Drawing these people out of their homes more often must surely represent a major opportunity for the hospitality industry? They need to be given more confidence, and reasons, to get spending again, and this could involve some really simple things like increasing the print size of menus, adjusting the lighting and addressing one of the biggest bugbears of older customers – the high volume of music in many venues.

The volume of music in pubs is a perennial complaint. Regardless of what genre it is, if it’s too loud to sustain a conversation many people are simply not going to want to stay. I remember on our trip to Shifnal in 2019 going in the Crown in mid-afternoon and being regaled by the greatest hits of Pink at absolutely earsplitting volume. There were very few other customers, none of them particularly young, and I’m really not sure for whose benefit it was being played. As I said, “It wasn’t surprising that this was by some way the least busy of all the pubs we visited.”

The choice of music is also an important factor. It has to be remembered that the older generation are people who have lived through the Summer of Love, punk and rave culture, and so don’t necessarily want to be given the musical equivalent of a pipe and slippers. They are people who will still put School’s Out, Back in Black and Smells Like Teen Spirit on the jukebox. There is a tendency to believe a pub appealing to a more mature clientele should offer a mixture of bland easy listening and songs from the shows, which can be very wide of the mark.

From the Beatles to the Britpop era, the popular music of the day was part of the general public consciousness. But, in the present century, the fragmentation of media and the growth of streaming has greatly undermined this, and so if a pub plays contemporary pop it will to a large extent fall on deaf ears. And a crucial factor is that music should always be selected to suit the tastes of the customers, not the bar staff.

Edit: I ran this Twitter poll which underlines the point. Only 13% of respondents said they made any effort to keep up with the current charts, including a slightly lower proportion of under-50s:

Pub seating is another important aspect. If customers aren’t comfortable, they’ll go elsewhere. A particular offender is the growing trend towards high-level posing tables. A couple of years ago, Holt’s refurbished the Cat & Lion at Stretton, a prosperous and genteel suburb just south of Warrington. Yet the bulk of the seating in the main bar area consists of posing tables, as pictured. You have to wonder where all the fit young customers are going to come from who will find that appealing. Another type of seating that is very offputting to older people is long forms with no backs, as often seen in craft bars.

Other factors that could be added are:

  • Low lighting, making reading impossible.

  • Bare wood floors, which echo and amplify noise rather than soaking it up.

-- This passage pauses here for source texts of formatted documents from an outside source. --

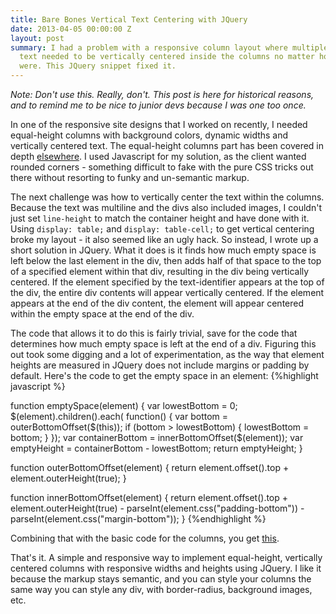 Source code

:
 ```yaml
---
title: Bare Bones Vertical Text Centering with JQuery
date: 2013-04-05 00:00:00 Z
layout: post
summary: I had a problem with a responsive column layout where multiples lines of
  text needed to be vertically centered inside the columns no matter how tall they
  were. This JQuery snippet fixed it.
---
```


*Note: Don't use this. Really, don't. This post is here for historical reasons, and to remind me to be nice to junior devs because I was one too once.*

In one of the responsive site designs that I worked on recently, I needed equal-height columns with background colors, dynamic widths and vertically centered text. The equal-height columns part has been covered in depth [elsewhere](https://www.google.com/search?q=equal+height+columns). I used Javascript for my solution, as the client wanted rounded corners - something difficult to fake with the pure CSS tricks out there without resorting to funky and un-semantic markup.

The next challenge was how to vertically center the text within the columns. Because the text was multiline and the divs also included images, I couldn't just set `line-height` to match the container height and have done with it. Using `display: table;` and `display: table-cell;` to get vertical centering broke my layout - it also seemed like an ugly hack. So instead, I wrote up a short solution in JQuery. What it does is it finds how much empty space is left below the last element in the div, then adds half of that space to the top of a specified element within that div, resulting in the div being vertically centered. If the element specified by the text-identifier appears at the top of the div, the entire div contents will appear vertically centered. If the element appears at the end of the div content, the element will appear centered within the empty space at the end of the div.


The code that allows it to do this is fairly trivial, save for the code that determines how much empty space is left at the end of a div. Figuring this out took some digging and a lot of experimentation, as the way that element heights are measured in JQuery does not include margins or padding by default. Here's the code to get the empty space in an element:
{%highlight javascript %}

function emptySpace(element) {
	var lowestBottom = 0; 
	$(element).children().each( function() { 
	var bottom = outerBottomOffset($(this)); 
		if (bottom > lowestBottom) { lowestBottom = bottom; } 
	}); 
	var containerBottom = innerBottomOffset($(element)); 
	var emptyHeight = containerBottom - lowestBottom; 
	return emptyHeight;
}

function outerBottomOffset(element) { 
	return element.offset().top + element.outerHeight(true); 
} 

function innerBottomOffset(element) { 
	return element.offset().top 
		   + element.outerHeight(true) 
		   - parseInt(element.css("padding-bottom")) 
		   - parseInt(element.css("margin-bottom")); 
} 
{%endhighlight %}

Combining that with the basic code for the columns, you get [this](http://jsfiddle.net/bbcH7/2/).

That's it. A simple and responsive way to implement equal-height, vertically centered columns with responsive widths and heights using JQuery. I like it because the markup stays semantic, and you can style your columns the same way you can style any div, with border-radius, background images, etc.
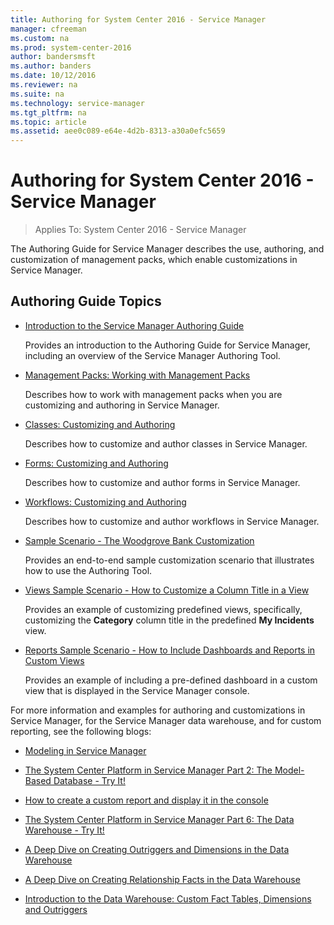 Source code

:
 ```yaml
---
title: Authoring for System Center 2016 - Service Manager
manager: cfreeman
ms.custom: na
ms.prod: system-center-2016
author: bandersmsft
ms.author: banders
ms.date: 10/12/2016
ms.reviewer: na
ms.suite: na
ms.technology: service-manager
ms.tgt_pltfrm: na
ms.topic: article
ms.assetid: aee0c089-e64e-4d2b-8313-a30a0efc5659
---
```


# Authoring for System Center 2016 - Service Manager

>Applies To: System Center 2016 - Service Manager

The Authoring Guide for Service Manager describes the use, authoring, and customization of management packs, which enable customizations in Service Manager.  

## Authoring Guide Topics  

-   [Introduction to the Service Manager Authoring Guide](author-introduction-to-the-service-manager-authoring-guide.md)  

     Provides an introduction to the Authoring Guide for Service Manager, including an overview of the Service Manager Authoring Tool.  

-   [Management Packs: Working with Management Packs](author-management-packs-working-with-management-packs.md)  

     Describes how to work with management packs when you are customizing and authoring in Service Manager.  

-   [Classes: Customizing and Authoring](author-classes-customizing-and-authoring.md)  

     Describes how to customize and author classes in Service Manager.  

-   [Forms: Customizing and Authoring](author-forms-customizing-and-authoring.md)  

     Describes how to customize and author forms in Service Manager.  

-   [Workflows: Customizing and Authoring](author-workflows-customizing-and-authoring.md)  

     Describes how to customize and author workflows in Service Manager.  

-   [Sample Scenario - The Woodgrove Bank Customization](author-sample-scenario-the-woodgrove-bank-customization.md)  

     Provides an end\-to\-end sample customization scenario that illustrates how to use the Authoring Tool.  

-   [Views Sample Scenario - How to Customize a Column Title in a View](author-views-sample-scenario-how-to-customize-a-column-title-in-a-view.md)  

     Provides an example of customizing predefined views, specifically, customizing the **Category** column title in the predefined **My Incidents** view.  

-   [Reports Sample Scenario - How to Include Dashboards and Reports in Custom Views](author-reports-sample-scenario-how-to-include-dashboards-and-reports-in-custom-views.md)  

     Provides an example of including a pre\-defined dashboard in a custom view that is displayed in the Service Manager console.  

 For more information and examples for authoring and customizations in Service Manager, for the Service Manager data warehouse, and for custom reporting, see the following blogs:  

-   [Modeling in Service Manager](http://go.microsoft.com/fwlink/p/?LinkId=232994)  

-   [The System Center Platform in Service Manager Part 2: The Model\-Based Database \- Try It\!](http://go.microsoft.com/fwlink/p/?LinkId=232997)  

-   [How to create a custom report and display it in the console](http://go.microsoft.com/fwlink/p/?LinkId=232999)  

-   [The System Center Platform in Service Manager Part 6: The Data Warehouse - Try It\!](http://go.microsoft.com/fwlink/p/?LinkId=233000)  

-   [A Deep Dive on Creating Outriggers and Dimensions in the Data Warehouse](http://go.microsoft.com/fwlink/p/?LinkId=233001)  

-   [A Deep Dive on Creating Relationship Facts in the Data Warehouse](http://go.microsoft.com/fwlink/p/?LinkId=233002)  

-   [Introduction to the Data Warehouse: Custom Fact Tables, Dimensions and Outriggers](http://go.microsoft.com/fwlink/p/?LinkId=233004)  
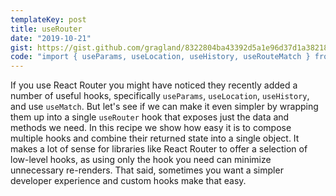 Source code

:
 ```yaml
---
templateKey: post
title: useRouter
date: "2019-10-21"
gist: https://gist.github.com/gragland/8322804ba43392d5a1e96d37d1a38218
code: "import { useParams, useLocation, useHistory, useRouteMatch } from 'react-router-dom';\r\nimport queryString from 'query-string';\r\n\r\n\/\/ Usage\r\nfunction MyComponent(){\r\n  \/\/ Get the router object\r\n  const router = useRouter();\r\n\r\n  \/\/ Get value from query string (?postId=123) or route param (\/:postId)\r\n  console.log(router.query.postId);\r\n\r\n  \/\/ Get current pathname\r\n  console.log(router.pathname)\r\n\r\n  \/\/ Navigate with with router.push()\r\n  return (\r\n    <button onClick={(e) => router.push('\/about')}>About<\/button>\r\n  );\r\n}\r\n\r\n\/\/ Hook\r\nexport function useRouter() {\r\n  const params = useParams();\r\n  const location = useLocation();\r\n  const history = useHistory();\r\n  const match = useRouteMatch();\r\n\r\n  \/\/ Return our custom router object\r\n  \/\/ Memoize so that a new object is only returned if something changes\r\n  return useMemo(() => {\r\n    return {\r\n      \/\/ For convenience add push(), replace(), pathname at top level\r\n      push: history.push,\r\n      replace: history.replace,\r\n      pathname: location.pathname,\r\n      \/\/ Merge params and parsed query string into single \"query\" object\r\n      \/\/ so that they can be used interchangeably.\r\n      \/\/ Example: \/:topic?sort=popular -> { topic: \"react\", sort: \"popular\" }\r\n      query: {\r\n        ...queryString.parse(location.search), \/\/ Convert string to object\r\n        ...params\r\n      },\r\n      \/\/ Include match, location, history objects so we have\r\n      \/\/ access to extra React Router functionality if needed.\r\n      match,\r\n      location,\r\n      history\r\n    };\r\n  }, [params, match, location, history]);\r\n}"
---
```


If you use React Router you might have noticed they recently added a number of useful hooks, specifically <code>useParams</code>, <code>useLocation</code>, <code>useHistory</code>, and use <code>useMatch</code>. But let's see if we can make it even simpler by wrapping them up into a single <code>useRouter</code> hook that exposes just the data and methods we need. In this recipe we show how easy it is to compose multiple hooks and combine their returned state into a single object. It makes a lot of sense for libraries like React Router to offer a selection of low-level hooks, as using only the hook you need can minimize unnecessary re-renders. That said, sometimes you want a simpler developer experience and custom hooks make that easy.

  • Long flights of stairs to reach the toilets. There is a huge territory covered by “not disabled, but not as sprightly as I once was”. Wetherspoon’s do well on most of these points, but not on this one.

  • Putting your entire menu on a blackboard – maybe OK for daily specials, but regular items should on a printed menu with font of a legible size and which makes it clear how to order and exactly what comes with what.

  • Allowing noisy children a free run of the pub.

Obviously if a pub deliberately markets itself as being targeted at the older generation it is likely to have a negative effect – oldies do not want to be reminded of the fact. But it shouldn’t be too difficult for pub operators to take a few simple steps to avoid being offputting to older customers without deterring anyone else. And, at a time when younger people seem to be increasingly avoiding alcohol entirely, and preferring burying themselves in social media to actual physical socialising, it makes good business sense.

It’s easy to say “you need to catch them young”, but it has been extensively demonstrated over the years that there are many things in life that people just grow into. An excessive focus on youth is likely to prove counter-productive.